> [EXERCISE AIM] Everything except the pictures should be printed exactly as it appears in the records.
-.-.-
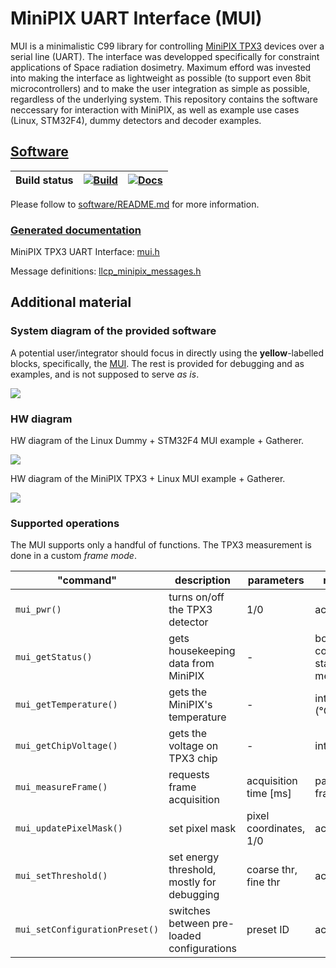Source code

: # MiniPIX UART Interface (MUI)

MUI is a minimalistic C99 library for controlling [MiniPIX TPX3](https://advacam.com/camera/minipix-tpx3) devices over a serial line (UART).
The interface was developped specifically for constraint applications of Space radiation dosimetry.
Maximum efford was invested into making the interface as lightweight as possible (to support even 8bit microcontrollers) and to make the user integration as simple as possible, regardless of the underlying system.
This repository contains the software neccessary for interaction with MiniPIX, as well as example use cases (Linux, STM32F4), dummy detectors and decoder examples.

## [Software](https://github.com/klaxalk/tpx_lunar_lander/tree/master/software)

| Build status | [![Build](https://github.com/klaxalk/minipix_uart_interface/workflows/Build/badge.svg)](https://github.com/klaxalk/minipix_uart_interface/actions) | [![Docs](https://github.com/klaxalk/minipix_uart_interface/workflows/Docs/badge.svg)](https://github.com/klaxalk/minipix_uart_interface/actions) |
|--------------|----------------------------------------------------------------------------------------------------------------------------------------------------|--------------------------------------------------------------------------------------------------------------------------------------------------|

Please follow to [software/README.md](./software/README.md) for more information.

### [Generated documentation](https://klaxalk.github.io/minipix_uart_interface/)

MiniPIX TPX3 UART Interface: [mui.h](https://klaxalk.github.io/minipix_uart_interface/mui_2include_2mui_8h.html)

Message definitions: [llcp_minipix_messages.h](https://klaxalk.github.io/minipix_uart_interface/mui_2include_2llcp_2llcp__minipix__messages_8h.html)

## Additional material

### System diagram of the provided software

A potential user/integrator should focus in directly using the **yellow**-labelled blocks, specifically, the [MUI](./software/mui/README.md).
The rest is provided for debugging and as examples, and is not supposed to serve _as is_.

[![](./fig/diagram.png)](./fig/diagram.pdf)

### HW diagram

HW diagram of the Linux Dummy + STM32F4 MUI example + Gatherer.

![](fig/hw_diagram_labels.png)

HW diagram of the MiniPIX TPX3 + Linux MUI example + Gatherer.

![](fig/uart_minipix_pinout.jpg)

### Supported operations

The MUI supports only a handful of functions.
The TPX3 measurement is done in a custom _frame mode_.

| "command"                      | description                                | parameters             | returns                    |
|--------------------------------|--------------------------------------------|------------------------|----------------------------|
| `mui_pwr()`                    | turns on/off the TPX3 detector             | 1/0                    | ack                        |
| `mui_getStatus()`              | gets housekeeping data from MiniPIX        | -                      | boot count, status message |
| `mui_getTemperature()`         | gets the MiniPIX's temperature             | -                      | int16_t (°C)               |
| `mui_getChipVoltage()`         | gets the voltage on TPX3 chip              | -                      | int16_t (V)                |
| `mui_measureFrame()`           | requests frame acquisition                 | acquisition time [ms]  | packetized frame           |
| `mui_updatePixelMask()`        | set pixel mask                             | pixel coordinates, 1/0 | ack                        |
| `mui_setThreshold()`           | set energy threshold, mostly for debugging | coarse thr, fine thr   | ack                        |
| `mui_setConfigurationPreset()` | switches between pre-loaded configurations | preset ID              | ack                        |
-.-.-
> [EXERCISE OUTPUT]
Source code

: # MiniPIX UART Interface (MUI)

MUI is a minimalistic C99 library for controlling [MiniPIX TPX3](https://advacam.com/camera/minipix-tpx3) devices over a serial line (UART).
The interface was developped specifically for constraint applications of Space radiation dosimetry.
Maximum efford was invested into making the interface as lightweight as possible (to support even 8bit microcontrollers) and to make the user integration as simple as possible, regardless of the underlying system.
This repository contains the software neccessary for interaction with MiniPIX, as well as example use cases (Linux, STM32F4), dummy detectors and decoder examples.

## [Software](https://github.com/klaxalk/tpx_lunar_lander/tree/master/software)

| Build status | [![Build](https://github.com/klaxalk/minipix_uart_interface/workflows/Build/badge.svg)](https://github.com/klaxalk/minipix_uart_interface/actions) | [![Docs](https://github.com/klaxalk/minipix_uart_interface/workflows/Docs/badge.svg)](https://github.com/klaxalk/minipix_uart_interface/actions) |
|--------------|----------------------------------------------------------------------------------------------------------------------------------------------------|--------------------------------------------------------------------------------------------------------------------------------------------------|

Please follow to [software/README.md](./software/README.md) for more information.

### [Generated documentation](https://klaxalk.github.io/minipix_uart_interface/)

MiniPIX TPX3 UART Interface: [mui.h](https://klaxalk.github.io/minipix_uart_interface/mui_2include_2mui_8h.html)

Message definitions: [llcp_minipix_messages.h](https://klaxalk.github.io/minipix_uart_interface/mui_2include_2llcp_2llcp__minipix__messages_8h.html)

## Additional material

### System diagram of the provided software

A potential user/integrator should focus in directly using the **yellow**-labelled blocks, specifically, the [MUI](./software/mui/README.md).
The rest is provided for debugging and as examples, and is not supposed to serve _as is_.

[![](./fig/diagram.png)](./fig/diagram.pdf)

### HW diagram

HW diagram of the Linux Dummy + STM32F4 MUI example + Gatherer.

![](fig/hw_diagram_labels.png)

HW diagram of the MiniPIX TPX3 + Linux MUI example + Gatherer.

![](fig/uart_minipix_pinout.jpg)

### Supported operations

The MUI supports only a handful of functions.
The TPX3 measurement is done in a custom _frame mode_.

| "command"                      | description                                | parameters             | returns                    |
|--------------------------------|--------------------------------------------|------------------------|----------------------------|
| `mui_pwr()`                    | turns on/off the TPX3 detector             | 1/0                    | ack                        |
| `mui_getStatus()`              | gets housekeeping data from MiniPIX        | -                      | boot count, status message |
| `mui_getTemperature()`         | gets the MiniPIX's temperature             | -                      | int16_t (°C)               |
| `mui_getChipVoltage()`         | gets the voltage on TPX3 chip              | -                      | int16_t (V)                |
| `mui_measureFrame()`           | requests frame acquisition                 | acquisition time [ms]  | packetized frame           |
| `mui_updatePixelMask()`        | set pixel mask                             | pixel coordinates, 1/0 | ack                        |
| `mui_setThreshold()`           | set energy threshold, mostly for debugging | coarse thr, fine thr   | ack                        |
| `mui_setConfigurationPreset()` | switches between pre-loaded configurations | preset ID              | ack                        |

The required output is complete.